The System Prompt is a hidden set of instructions that tells the model who it is and how to behave. You never see it. It's already there before you type anything.
This is important — you'll use System Prompts heavily when building AI applications.
Step 2 — Text Gets Broken Into Tokens
The model cannot read words the way you do. It converts your text into tokens first.
Tokens are not exactly words. They are chunks of text — sometimes a full word, sometimes part of a word, sometimes punctuation.
"What is the tallest mountain in the world?"
→ ["What", " is", " the", " tall", "est", " mountain",
" in", " the", " world", "?"]
Each token gets converted to a number — because neural networks only understand numbers.
"What" → 2061
" is" → 318
" the" → 262
" tall" → 9857
"est" → 395
" mountain"→ 8598
...
We will go very deep on tokens and tokenization in Module 1.3. For now, just know this conversion happens.
Step 3 — Tokens Pass Through the Transformer
The sequence of numbers (tokens) gets fed into the Transformer — the neural network that is the heart of every LLM.
The Transformer does one thing extremely well:
It looks at ALL tokens simultaneously and figures out how each token relates to every other token.
For your sentence, it understands:
- "tallest" is directly related to "mountain"
- "world" gives global scope to the question
- The whole sentence is asking for a factual comparison
This is the Attention Mechanism — the model pays different amounts of "attention" to different tokens depending on context. We'll cover this deeply in Phase 2.
Step 4 — The Model Predicts the Next Token
After processing your input, the model now produces a probability distribution over its entire vocabulary — which is typically 50,000 to 100,000 tokens.

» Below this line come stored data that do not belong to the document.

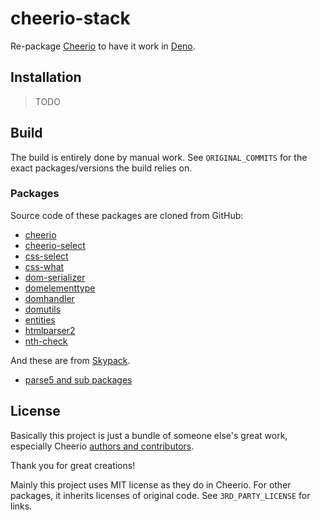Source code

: # cheerio-stack

Re-package [Cheerio](https://github.com/cheeriojs/cheerio) to have it work in [Deno](https://deno.land).

## Installation

> TODO

## Build

The build is entirely done by manual work. See `ORIGINAL_COMMITS` for the exact packages/versions the build relies on.

### Packages

Source code of these packages are cloned from GitHub:

- [cheerio][github_cheerio]
- [cheerio-select][github_cheerio_select]
- [css-select][github_css_select]
- [css-what][github_css_what]
- [dom-serializer][github_dom_renderer]
- [domelementtype](https://github.com/fb55/domelementtype)
- [domhandler](https://github.com/fb55/domhandler)
- [domutils](https://github.com/fb55/domutils)
- [entities](https://github.com/fb55/entities)
- [htmlparser2](https://github.com/fb55/htmlparser2)
- [nth-check](https://github.com/fb55/nth-check)

And these are from [Skypack](https://skypack.dev).

- [parse5 and sub packages](https://github.com/inikulin/parse5)

## License

Basically this project is just a bundle of someone else's great work, especially Cheerio [authors and contributors](https://github.com/cheeriojs/cheerio/graphs/contributors).

Thank you for great creations!

Mainly this project uses MIT license as they do in Cheerio. For other packages, it inherits licenses of original code. See `3RD_PARTY_LICENSE` for links.




<!-- Links -->

[github_cheerio]: https://github.com/cheeriojs/cheerio
[github_cheerio_select]: https://github.com/cheeriojs/cheerio-select
[github_css_select]: https://github.com/fb55/css-select
[github_css_what]: https://github.com/fb55/css-what
[github_dom_renderer]: https://github.com/cheeriojs/dom-renderer
[github_parse5]: https://github.com/inikulin/parse5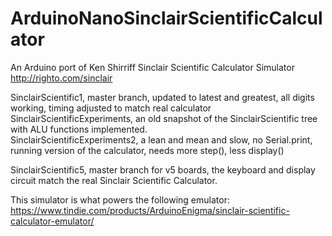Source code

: # ArduinoNanoSinclairScientificCalculator
An Arduino port of Ken Shirriff Sinclair Scientific Calculator Simulator http://righto.com/sinclair


SinclairScientific1, master branch, updated to latest and greatest, all digits working, timing adjusted to match real calculator
SinclairScientificExperiments, an old snapshot of the SinclairScientific tree with ALU functions implemented.<br>
SinclairScientificExperiments2, a lean and mean and slow, no Serial.print, running version of the calculator, needs more step(), less display()<br>

SinclairScientific5, master branch for v5 boards, the keyboard and display circuit match the real Sinclair Scientific Calculator.

This simulator is what powers the following emulator:
https://www.tindie.com/products/ArduinoEnigma/sinclair-scientific-calculator-emulator/
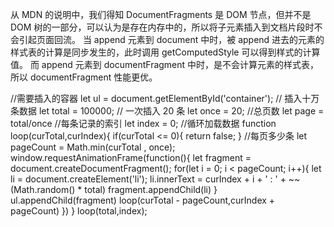 从 MDN 的说明中，我们得知 DocumentFragments 是 DOM 节点，但并不是 DOM 树的一部分，可以认为是存在内存中的，所以将子元素插入到文档片段时不会引起页面回流。
当 append 元素到 document 中时，被 append 进去的元素的样式表的计算是同步发生的，此时调用 getComputedStyle 可以得到样式的计算值。
而 append 元素到 documentFragment 中时，是不会计算元素的样式表，所以 documentFragment 性能更优。

//需要插入的容器
let ul = document.getElementById('container');
// 插入十万条数据
let total = 100000;
// 一次插入 20 条
let once = 20;
//总页数
let page = total/once
//每条记录的索引
let index = 0;
//循环加载数据
function loop(curTotal,curIndex){
if(curTotal <= 0){
return false;
}
//每页多少条
let pageCount = Math.min(curTotal , once);
window.requestAnimationFrame(function(){
let fragment = document.createDocumentFragment();
for(let i = 0; i < pageCount; i++){
let li = document.createElement('li');
li.innerText = curIndex + i + ' : ' + ~~(Math.random() \* total)
fragment.appendChild(li)
}
ul.appendChild(fragment)
loop(curTotal - pageCount,curIndex + pageCount)
})
}
loop(total,index);
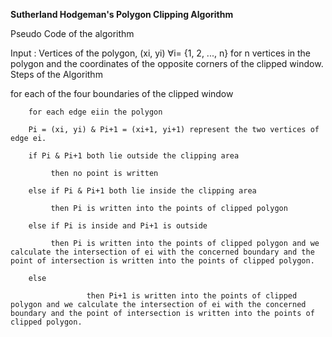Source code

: **Sutherland Hodgeman's Polygon Clipping Algorithm**

Pseudo Code of the algorithm

Input : Vertices of the polygon, (xi, yi) ∀i= {1, 2, ..., n} for n vertices in the polygon and the coordinates of the opposite corners of the clipped window.
Steps of the Algorithm

  for each of the four boundaries of the clipped window

    	for each edge eiin the polygon

		Pi = (xi, yi) & Pi+1 = (xi+1, yi+1) represent the two vertices of edge ei.

		if Pi & Pi+1 both lie outside the clipping area
			
		     then no point is written

		else if Pi & Pi+1 both lie inside the clipping area

		     then Pi is written into the points of clipped polygon

		else if Pi is inside and Pi+1 is outside

		     then Pi is written into the points of clipped polygon and we calculate the intersection of ei with the concerned boundary and the point of intersection is written into the points of clipped polygon.

		else

                     then Pi+1 is written into the points of clipped polygon and we calculate the intersection of ei with the concerned boundary and the point of intersection is written into the points of clipped polygon.

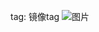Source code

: tag: 镜像tag
![图片](https://user-images.githubusercontent.com/58168483/137081207-f1af9f2b-454f-427d-a2ce-e67f59eeef93.png)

For every single token in its vocabulary, it assigns a probability:
Next token probabilities:
"Mount" → 31.2%
"The" → 18.7%
"Everest" → 14.3%
"Mt" → 11.1%
"K2" → 2.1%
"Mars" → 0.0001%
...
It picks the most probable one (or near-most-probable, depending on temperature — we'll cover this in Module 1.3).
Let's say it picks "Mount".
Step 5 — The Token Gets Added, Process Repeats
Now the model has:
Input + "Mount"
It runs the whole process again. New probability distribution:
"Everest" → 89.4%
"Fuji" → 3.1%
"Kilimanjaro" → 1.2%
...
Picks "Everest". Now it has:
Input + "Mount Everest"
Runs again. Picks " is". Then " the". Then " tallest". Then " mountain". And so on.
"Mount Everest is the tallest mountain in
the world, standing at 8,848 meters
(29,032 feet) above sea level."
This process is called autoregressive generation. Every token depends on all previous tokens. The model keeps generating until it produces a special "end of sequence" token that signals it's done.
The Full Flow Visualized
You type a message
↓
System Prompt + Your Message combined
↓
Text converted to Tokens
↓
Tokens converted to Numbers
↓
Numbers fed into Transformer
↓
Transformer runs Attention across all tokens
↓
Probability distribution over vocabulary
↓
Most probable token selected
↓
Token added to sequence
↓
Repeat until [END] token
↓
Numbers converted back to Text
↓
Response streams to your screen
Why Does ChatGPT Sometimes Get Things Wrong?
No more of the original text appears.